ルーカスは父と会って初めは緊張していたようだが、魔道マニア同士、話が合わない訳がなく、すぐに会話は盛り上がり楽しそうだった。
ルーカスは食後のデザートまでしっかりと食べてのんびりとしていた。それでも帰るときは、名残惜しそうに門へと向かう。
何故か母も一緒に見送りについて来る。
「是非、またいらしてください。クルスも喜ぶわ。」
「ありがとうございます。ランドール夫人。」
「エミリーも良かったわね。彼なら色々と話が合うでしょう?」
「お、お母様…」
嫌な予感がして母の口を塞ごうとするが、一歩遅かった。
「親と違う属性の魔法を扱う者同士で良いじゃない。」
「どういうことですか?」
チラリと私を見つつ、母に問いかけるルーカス。
「あら、話していないの?この子も私とクルスが持っていない属性の魔法を扱えるのよ。」
「お、お母様ッ!」
「…」
ルーカスは黙って俯いてしまう。
「る、ルーカス、あのね…」
「…どうして黙っていたの?僕が哀れに見えて、自分も同じ立場になりたくなかったかい?」
「ち、ちがうわ!話そうかと悩んでいたの…」
「どうかな?そんなの今を取り繕うための嘘かもしれないだろ。」
「ほ、本当よッ」
「…ランドール夫人、今日はお招きいただきありがとうございました。僕はこれで失礼いたします。」
言い逃げをしてルーカスは馬車に乗り込んでしまう。私の言葉なんて耳にも入れてくれなかった。

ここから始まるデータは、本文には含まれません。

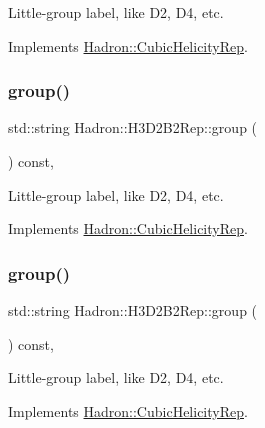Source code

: Little-\/group label, like D2, D4, etc. 

Implements \mbox{\hyperlink{structHadron_1_1CubicHelicityRep_a101a7d76cd8ccdad0f272db44b766113}{Hadron\+::\+Cubic\+Helicity\+Rep}}.

\mbox{\label{structHadron_1_1H3D2B2Rep_a54d96e4bedb375325552d1f5e8149f30}} 
\subsubsection{\texorpdfstring{group()}{group()}\hspace{0.1cm}{\footnotesize\ttfamily [3/5]}}
{\footnotesize\ttfamily std\+::string Hadron\+::\+H3\+D2\+B2\+Rep\+::group (\begin{DoxyParamCaption}{ }\end{DoxyParamCaption}) const\hspace{0.3cm}{\ttfamily [inline]}, {\ttfamily [virtual]}}

Little-\/group label, like D2, D4, etc. 

Implements \mbox{\hyperlink{structHadron_1_1CubicHelicityRep_a101a7d76cd8ccdad0f272db44b766113}{Hadron\+::\+Cubic\+Helicity\+Rep}}.

\mbox{\label{structHadron_1_1H3D2B2Rep_a54d96e4bedb375325552d1f5e8149f30}} 
\subsubsection{\texorpdfstring{group()}{group()}\hspace{0.1cm}{\footnotesize\ttfamily [4/5]}}
{\footnotesize\ttfamily std\+::string Hadron\+::\+H3\+D2\+B2\+Rep\+::group (\begin{DoxyParamCaption}{ }\end{DoxyParamCaption}) const\hspace{0.3cm}{\ttfamily [inline]}, {\ttfamily [virtual]}}

Little-\/group label, like D2, D4, etc. 

Implements \mbox{\hyperlink{structHadron_1_1CubicHelicityRep_a101a7d76cd8ccdad0f272db44b766113}{Hadron\+::\+Cubic\+Helicity\+Rep}}.

\mbox{\label{structHadron_1_1H3D2B2Rep_a54d96e4bedb375325552d1f5e8149f30}} 

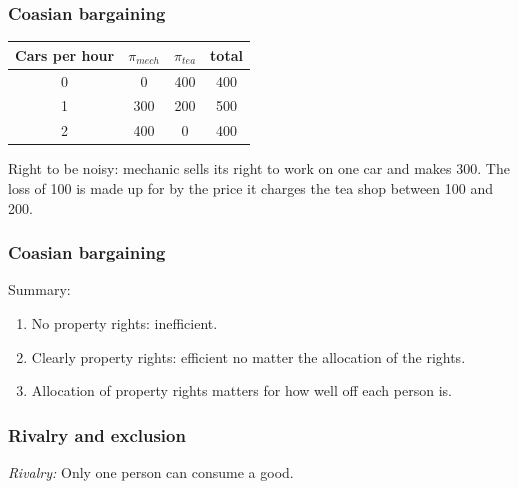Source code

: \documentclass[xcolor=pdftex,dvipsnames]{beamer}
\begin{document}
\begin{frame}
\frametitle{Coasian bargaining}
\begin{center}
\begin{tabular}{|c|ccc|}
\hline  Cars per hour & $\pi_{mech}$ & $\pi_{tea}$ & total\\
\hline 0 & 0 & 400 & 400\\
\hline {\color{red} 1} &{\color{red} 300} & {\color{red} 200} & {\color{red} 500}\\
\hline 2 & 400&0 & 400\\
\hline
\end{tabular}
\end{center}
Right to be noisy: mechanic sells its right to work on one car and makes
300. The loss of 100 is made up for by the price it charges the tea shop
between 100 and 200.


\end{frame}
\begin{frame}
  \frametitle{Coasian bargaining}
Summary:  \begin{enumerate}
  \item<2-> No property rights: inefficient.
  \item<3-> Clearly property rights: efficient no matter the
    allocation of the rights.
  \item<4-> Allocation of property rights matters for how well off
    each person is.
  \end{enumerate}
\bigskip

\end{frame}


\begin{frame}
  \frametitle{Rivalry and exclusion}
\emph{Rivalry:} Only one person can consume a good.

\bigskip
{}
\bigskip



\bigskip
{}

\bigskip
{}
\end{frame}
\end{document}
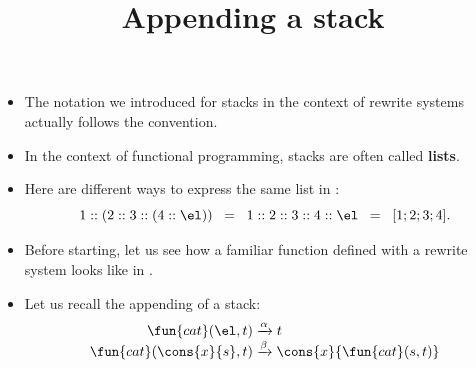 \documentclass[wide]{slides}
\begin{document}
\begin{slide}
  \title{Appending a stack}

  \begin{itemize}

    \item The notation we introduced for stacks in the context of
      rewrite systems actually follows the \OCaml convention.

    \item In the context of functional programming, stacks are often
      called \textbf{lists}.

    \item Here are different ways to express the same list in \OCaml:
      \begin{equation*}
        1::(2::3::(4::\el)) \;\; = \;\; 1::2::3::4::\el \;\; = \;\; [1;2;3;4].
      \end{equation*}

    \item Before starting, let us see how a familiar function defined
      with a rewrite system looks like in \OCaml.

    \item Let us recall the appending of a stack:
      \begin{align*}
        \fun{cat}(        \el,t) &\xrightarrow{\alpha} t\\
        \fun{cat}(\cons{x}{s},t) &\xrightarrow{\smash\beta}
        \cons{x}{\fun{cat}(s,t)}
      \end{align*}

  \end{itemize}
\end{slide}
\end{document}
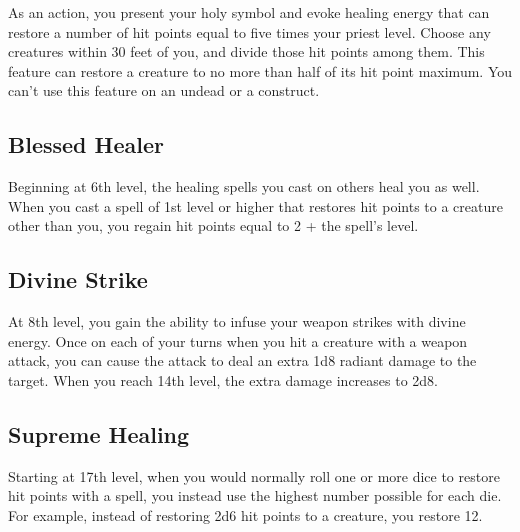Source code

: As an action, you present your holy symbol and evoke healing energy that can restore a number of hit points equal to five times your priest level. Choose any creatures within 30 feet of you, and divide those hit points among them. This feature can restore a creature to no more than half of its hit point maximum. You can’t use this feature on an undead or a construct.

\subsection{Blessed Healer}

Beginning at 6th level, the healing spells you cast on others heal you as well. When you cast a spell of 1st level or higher that restores hit points to a creature other than you, you regain hit points equal to 2 + the spell’s level.

\subsection{Divine Strike}

At 8th level, you gain the ability to infuse your weapon strikes with divine energy. Once on each of your turns when you hit a creature with a weapon attack, you can cause the attack to deal an extra 1d8 radiant damage to the target. When you reach 14th level, the extra damage increases to 2d8.

\subsection{Supreme Healing}

Starting at 17th level, when you would normally roll one or more dice to restore hit points with a spell, you instead use the highest number possible for each die. For example, instead of restoring 2d6 hit points to a creature, you restore 12.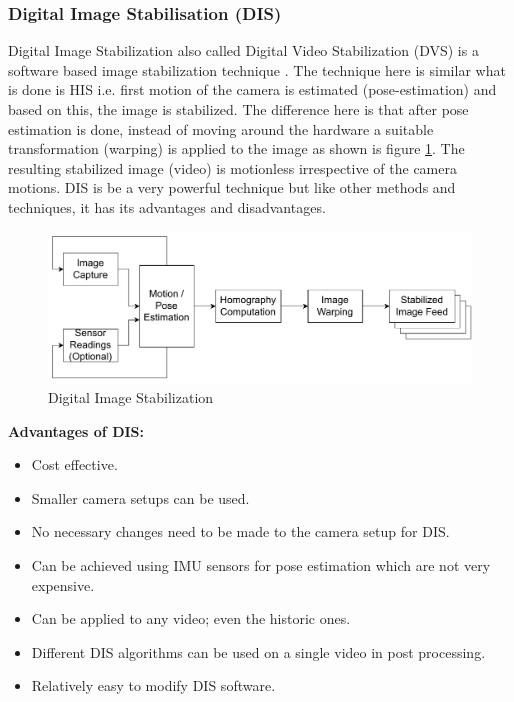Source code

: \subsubsection{Digital Image Stabilisation (DIS)}
Digital Image Stabilization also called Digital Video Stabilization (DVS) is a software based image stabilization technique \citep{dis_review}. The technique here is similar what is done is HIS i.e. first motion of the camera is estimated (pose-estimation) and based on this, the image is stabilized. The difference here is that after pose estimation is done, instead of moving around the hardware a suitable transformation (warping) is applied to the image \citep{dis_feat_track} as shown is figure \ref{fig:dis}. The resulting stabilized image (video) is motionless irrespective of the camera motions. DIS is be a very powerful technique but like other methods and techniques, it has its advantages and disadvantages.

\begin{figure}
\centering
\includegraphics[scale=0.6]{images/fig_chapter2/2_1_dis.pdf}
\caption{Digital Image Stabilization}
\label{fig:dis}
\end{figure}

\textbf{Advantages of DIS: }
\begin{itemize}
\item Cost effective.
\item Smaller camera setups can be used.
\item No necessary changes need to be made to the camera setup for DIS.
\item Can be achieved using IMU sensors for pose estimation which are not very expensive.
\item Can be applied to any video; even the historic ones.
\item Different DIS algorithms can be used on a single video in post processing.
\item Relatively easy to modify DIS software.
\end{itemize}


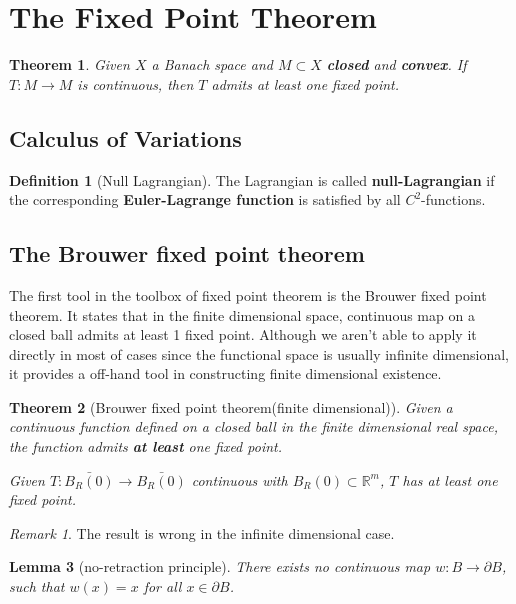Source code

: \documentclass[a4paper,11pt,oneside,fleqn]{book}
\newtheorem{theorem}{Theorem}[section]
\newtheorem{lemma}[theorem]{Lemma}
\theoremstyle{definition}
\newtheorem{definition}{Definition}[section]
\theoremstyle{remark}
\newtheorem*{remark}{Remark}
\begin{document}
\section{The Fixed Point Theorem}
\begin{theorem}
Given $X$ a Banach space and $M \subset X$ \textbf{closed} and \textbf{convex}. If $T : M \rightarrow M$ is continuous, then $T$ admits at least one fixed point. 	
\end{theorem}


\subsection{Calculus of Variations}
\begin{definition}[Null Lagrangian]
	The Lagrangian is called \textbf{null-Lagrangian} if the corresponding \textbf{Euler-Lagrange function} is satisfied by all $C^2$-functions.
\end{definition}


\subsection{The Brouwer fixed point theorem}
The first tool in the toolbox of fixed point theorem is the Brouwer fixed point theorem. It states that in the finite dimensional space, continuous map on a closed ball admits at least 1 fixed point. Although we aren't able to apply it directly in most of cases since the functional space is usually infinite dimensional, it provides a off-hand tool in constructing finite dimensional existence. 

\begin{theorem}[Brouwer fixed point theorem(finite dimensional)]
	Given a continuous function defined on a closed ball in the finite dimensional real space, the function admits \textbf{at least} one fixed point. \par 
	Given $T: \bar{B_R(0)} \rightarrow \bar{B_R(0)}$ continuous with $B_R(0) \subset \mathbb{R}^m$, $T$ has at least one fixed point. 
\end{theorem}
\begin{remark}
The result is wrong in the infinite dimensional case. 	
\end{remark}

\begin{lemma}[no-retraction principle]
	There exists no continuous map $ w: B \rightarrow \partial B$, such that $w(x) = x$ for all $x \in \partial B$. 
\end{lemma}
\end{document}
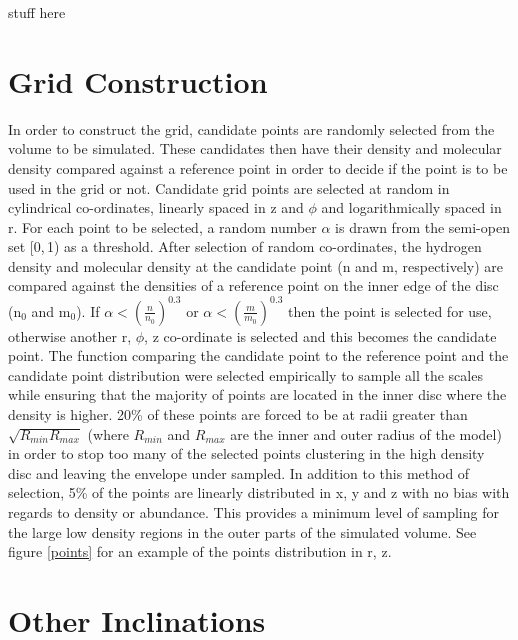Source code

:\documentclass[useAMS,usenatbib]{mn2e}
\begin{document}
stuff here
\newpage

\appendix

\section{Grid Construction} \label{sec:gridding} 

In order to construct the grid, candidate points are randomly selected from the volume to be simulated. These candidates then have their density and molecular density compared against a reference point in order to decide if the point is to be used in the grid or not. Candidate grid points are selected at random in cylindrical co-ordinates, linearly spaced in z and $\phi$ and logarithmically spaced in r. For each point to be selected, a random number $\alpha$ is drawn from the semi-open set [0,$\,$1) as a threshold. After selection of random co-ordinates, the hydrogen density and molecular density at the candidate point (n and m, respectively) are compared against the densities of a reference point on the inner edge of the disc (n$_0$ and m$_0$). If $\alpha<\left( \frac{n}{n_0} \right)^{0.3}$ or $\alpha< \left( \frac{m}{m_0} \right)^{0.3}$ then the point is selected for use, otherwise another r, $\phi$, z co-ordinate is selected and this becomes the candidate point. The function comparing the candidate point to the reference point and the candidate point distribution were selected empirically to sample all the scales while ensuring that the majority of points are located in the inner disc where the density is higher. 20\% of these points are forced to be at radii greater than $\sqrt{R_{min}R_{max}}$ (where $R_{min}$ and $R_{max}$ are the inner and outer radius of the model) in order to stop too many of the selected points clustering in the high density disc and leaving the envelope under sampled. In addition to this method of selection, 5\% of the points are linearly distributed in x, y and z with no bias with regards to density or abundance. This provides a minimum level of sampling for the large low density regions in the outer parts of the simulated volume. See figure \ref{points} for an example of the points distribution in r, z. \newline


\section{Other Inclinations} \label{sec:other_inc}
\end{document}
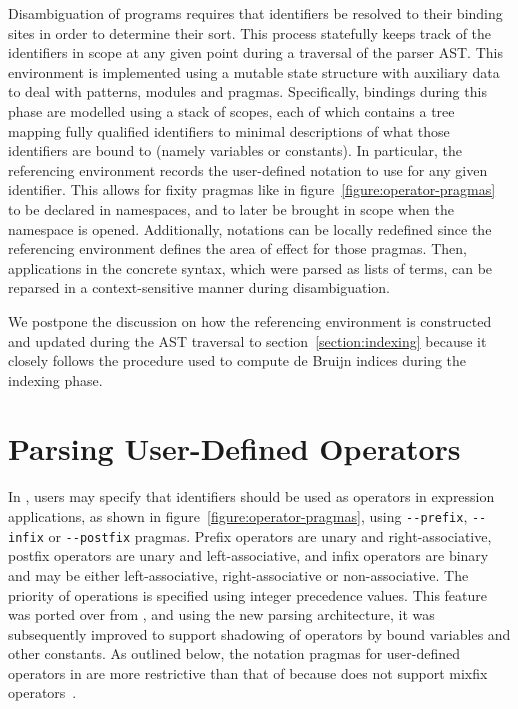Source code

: Disambiguation of \Beluga programs requires that identifiers be resolved to their binding sites in order to determine their sort.
This process statefully keeps track of the identifiers in scope at any given point during a traversal of the parser \ac{AST}.
This environment is implemented using a mutable state structure with auxiliary data to deal with patterns, modules and pragmas.
Specifically, bindings during this phase are modelled using a stack of scopes, each of which contains a tree mapping fully qualified identifiers to minimal descriptions of what those identifiers are bound to (namely variables or constants).
In particular, the referencing environment records the user-defined notation to use for any given identifier.
This allows for fixity pragmas like in figure~\ref{figure:operator-pragmas} to be declared in namespaces, and to later be brought in scope when the namespace is opened.
Additionally, notations can be locally redefined since the referencing environment defines the area of effect for those pragmas.
Then, applications in the concrete syntax, which were parsed as lists of terms, can be reparsed in a context-sensitive manner during disambiguation.

We postpone the discussion on how the referencing environment is constructed and updated during the \ac{AST} traversal to section~\ref{section:indexing} because it closely follows the procedure used to compute de Bruijn indices during the indexing phase.

\section{Parsing User-Defined Operators}\label{section:parsing-user-defined-operators}

In \Beluga, users may specify that identifiers should be used as operators in expression applications, as shown in figure~\ref{figure:operator-pragmas}, using \verb|--prefix|, \verb|--infix| or \verb|--postfix| pragmas.
Prefix operators are unary and right-associative, postfix operators are unary and left-associative, and infix operators are binary and may be either left-associative, right-associative or non-associative.
The priority of operations is specified using integer precedence values.
This feature was ported over from \Twelf, and using the new parsing architecture, it was subsequently improved to support shadowing of operators by bound variables and other constants.
As outlined below, the notation pragmas for user-defined operators in \Beluga are more restrictive than that of \Agda because \Beluga does not support mixfix operators~\cite{danielsson2008parsing}.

あの後、母には散々謝られたが、私はそれよりも彼の態度の変わりようにショックを受けていた。
「オルコット家はね、家庭環境が良くないんだ。」
「それは、ルーカスが原因なの?」
「悲しいことにね。」
父は寂しそうに笑った。隣では落ち込む母が私と父の会話を静かに聞いている。
「魔法の属性が遺伝だと言うのは、誰もが当たり前だと思っていることなんだ。正確には違うのだけど、それを覆すには膨大な研究結果が必要で、ものすごい時間がかかるだろう。」
「引き継がれる属性は遺伝じゃないということ?」
「うん、最近の研究で分かってきたんだ。魔法の属性にも相性があってね。例えば水と火は相性が悪いんだ。それは、エミリーにも分かるよね?」
「ええ、火は水で消えてしまうから。」
「そうだね。それと同じように、地と雷、光と闇、と言うようにこれらはそれぞれ相性が悪いんだ。だから、それを同時に持つ人は普通はいない。」
「でも、お母様は?」
「うん、そうだね…。ただ、これだけははっきりしたんだ。相性が悪い属性の親から生まれる子供は、全く違う属性をもって生まれることがあると言うことを…だけど、まだまだ、研究が足りない。アイリスのような異例なこともあるからね。」
苦笑する父に私は何だかホッとした。考えないようにしていたし、そんなことはないと思っていたけれど、心のどこかでは両親とは血が繋がってないのではないかと、疑っていたのかもしれない。
こんなに恵まれた家庭環境で育った私ですらそう感じているのだから、ルーカスの不安はこんな比ではないだろう。
「聞いた話だけど、オルコット家では夫人が余所の男と子供を作ったんじゃないかって、言われているらしい。」
「そんな!」
「うん、エミリーの気持ちは分かるよ。だけど、これが今の現実なんだ。」
私は何だか寂しくなって、父と母に抱きついた。幼い子供のように甘えても、二人は私を蔑ろにせず優しく抱き締めてくれる。
「愛しているよ、エミリー。」
「貴女は私たちの大切な宝物よ。」
「ありがとう、お父様。お母様。」
「ああ…そうだ。私が最近書いた研究結果をまとめた資料を、ルーカス君に読んでもらうと良いかもしれない。まだまだ周りの理解を得るには時間がかかるけど、今の彼の心を少しでも救えるかもしれないよ。」
そう言って父は次の日、その研究結果を私に渡してくれた。
私は授業なんてそっちのけで、その文献に目を通した。そこに書かれていたのは、今までの常識を覆すような内容だった。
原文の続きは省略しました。